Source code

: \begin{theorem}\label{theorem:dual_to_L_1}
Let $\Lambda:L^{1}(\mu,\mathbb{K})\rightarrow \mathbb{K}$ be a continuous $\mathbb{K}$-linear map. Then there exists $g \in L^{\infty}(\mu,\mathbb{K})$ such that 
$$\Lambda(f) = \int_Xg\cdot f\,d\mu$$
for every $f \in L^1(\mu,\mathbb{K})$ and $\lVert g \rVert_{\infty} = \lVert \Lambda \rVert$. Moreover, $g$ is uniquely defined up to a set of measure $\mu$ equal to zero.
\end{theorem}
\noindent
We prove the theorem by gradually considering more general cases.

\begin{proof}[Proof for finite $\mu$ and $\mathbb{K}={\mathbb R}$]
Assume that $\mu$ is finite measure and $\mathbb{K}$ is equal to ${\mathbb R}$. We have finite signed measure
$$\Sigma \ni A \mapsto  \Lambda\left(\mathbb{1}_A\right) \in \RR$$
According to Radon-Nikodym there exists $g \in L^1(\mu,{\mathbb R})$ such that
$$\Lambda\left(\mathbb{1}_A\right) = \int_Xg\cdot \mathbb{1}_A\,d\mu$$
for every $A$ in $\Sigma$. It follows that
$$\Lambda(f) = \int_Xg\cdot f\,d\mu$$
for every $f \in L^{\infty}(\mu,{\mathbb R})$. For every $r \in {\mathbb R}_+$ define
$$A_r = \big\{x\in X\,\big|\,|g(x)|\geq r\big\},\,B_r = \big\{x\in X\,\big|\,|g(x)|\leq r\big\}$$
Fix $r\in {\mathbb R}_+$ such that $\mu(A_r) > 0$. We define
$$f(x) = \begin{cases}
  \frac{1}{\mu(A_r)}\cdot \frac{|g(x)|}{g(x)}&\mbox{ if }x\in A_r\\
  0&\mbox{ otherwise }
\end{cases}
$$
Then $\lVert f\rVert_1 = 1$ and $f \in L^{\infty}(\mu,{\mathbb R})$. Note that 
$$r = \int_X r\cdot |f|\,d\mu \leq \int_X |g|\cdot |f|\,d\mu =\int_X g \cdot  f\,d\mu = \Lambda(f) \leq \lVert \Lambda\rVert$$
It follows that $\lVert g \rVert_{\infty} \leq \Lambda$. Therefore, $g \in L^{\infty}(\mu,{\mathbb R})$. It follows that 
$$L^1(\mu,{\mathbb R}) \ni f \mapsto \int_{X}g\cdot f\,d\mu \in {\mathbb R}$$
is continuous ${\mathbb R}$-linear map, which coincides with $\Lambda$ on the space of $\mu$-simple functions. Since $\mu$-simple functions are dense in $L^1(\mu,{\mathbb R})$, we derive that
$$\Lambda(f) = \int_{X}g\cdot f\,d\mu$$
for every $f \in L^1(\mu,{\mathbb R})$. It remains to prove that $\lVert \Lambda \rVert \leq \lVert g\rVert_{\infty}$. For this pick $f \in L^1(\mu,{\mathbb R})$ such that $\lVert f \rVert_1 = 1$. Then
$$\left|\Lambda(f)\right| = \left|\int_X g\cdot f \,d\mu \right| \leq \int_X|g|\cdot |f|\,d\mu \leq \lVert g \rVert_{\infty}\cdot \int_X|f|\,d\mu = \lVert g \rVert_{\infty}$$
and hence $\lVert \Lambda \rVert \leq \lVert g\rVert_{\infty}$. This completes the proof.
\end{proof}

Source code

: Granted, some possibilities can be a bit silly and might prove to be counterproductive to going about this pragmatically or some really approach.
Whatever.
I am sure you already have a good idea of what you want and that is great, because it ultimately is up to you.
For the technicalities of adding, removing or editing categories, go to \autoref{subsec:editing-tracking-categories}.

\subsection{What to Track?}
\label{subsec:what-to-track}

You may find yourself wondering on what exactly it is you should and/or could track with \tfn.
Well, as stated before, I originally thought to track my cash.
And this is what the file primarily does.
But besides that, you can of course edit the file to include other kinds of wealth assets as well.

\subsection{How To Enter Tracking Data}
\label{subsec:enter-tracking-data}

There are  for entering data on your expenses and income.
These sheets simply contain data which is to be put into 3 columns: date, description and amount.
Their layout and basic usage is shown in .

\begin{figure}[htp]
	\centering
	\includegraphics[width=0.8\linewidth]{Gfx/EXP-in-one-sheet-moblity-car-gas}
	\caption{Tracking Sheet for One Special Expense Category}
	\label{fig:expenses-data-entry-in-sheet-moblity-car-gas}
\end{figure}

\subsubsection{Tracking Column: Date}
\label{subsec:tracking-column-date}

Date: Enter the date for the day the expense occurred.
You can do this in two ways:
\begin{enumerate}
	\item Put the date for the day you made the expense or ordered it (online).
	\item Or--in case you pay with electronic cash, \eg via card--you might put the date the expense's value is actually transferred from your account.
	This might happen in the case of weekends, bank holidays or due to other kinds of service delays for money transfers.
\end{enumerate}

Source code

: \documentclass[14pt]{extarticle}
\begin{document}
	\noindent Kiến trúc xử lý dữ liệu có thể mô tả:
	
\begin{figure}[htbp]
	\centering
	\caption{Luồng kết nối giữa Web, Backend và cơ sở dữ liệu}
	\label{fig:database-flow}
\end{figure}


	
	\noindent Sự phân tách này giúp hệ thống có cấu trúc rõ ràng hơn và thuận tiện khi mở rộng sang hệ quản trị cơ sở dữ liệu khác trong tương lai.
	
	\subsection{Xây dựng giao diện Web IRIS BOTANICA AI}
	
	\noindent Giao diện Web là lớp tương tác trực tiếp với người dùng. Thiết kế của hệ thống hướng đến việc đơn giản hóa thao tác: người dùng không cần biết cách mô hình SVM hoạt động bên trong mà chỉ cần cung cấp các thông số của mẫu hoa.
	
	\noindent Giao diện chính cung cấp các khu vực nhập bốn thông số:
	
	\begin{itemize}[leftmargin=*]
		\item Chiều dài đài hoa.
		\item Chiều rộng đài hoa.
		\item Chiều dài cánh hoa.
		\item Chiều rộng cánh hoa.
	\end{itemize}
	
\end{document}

#### About this task
Copy out each line of the entries that holds "such".

#### Answer area
Let $\Lambda:L^{1}(\mu,\mathbb{K})\rightarrow \mathbb{K}$ be a continuous $\mathbb{K}$-linear map. Then there exists $g \in L^{\infty}(\mu,\mathbb{K})$ such that 
According to Radon-Nikodym there exists $g \in L^1(\mu,{\mathbb R})$ such that
Fix $r\in {\mathbb R}_+$ such that $\mu(A_r) > 0$. We define
for every $f \in L^1(\mu,{\mathbb R})$. It remains to prove that $\lVert \Lambda \rVert \leq \lVert g\rVert_{\infty}$. For this pick $f \in L^1(\mu,{\mathbb R})$ such that $\lVert f \rVert_1 = 1$. Then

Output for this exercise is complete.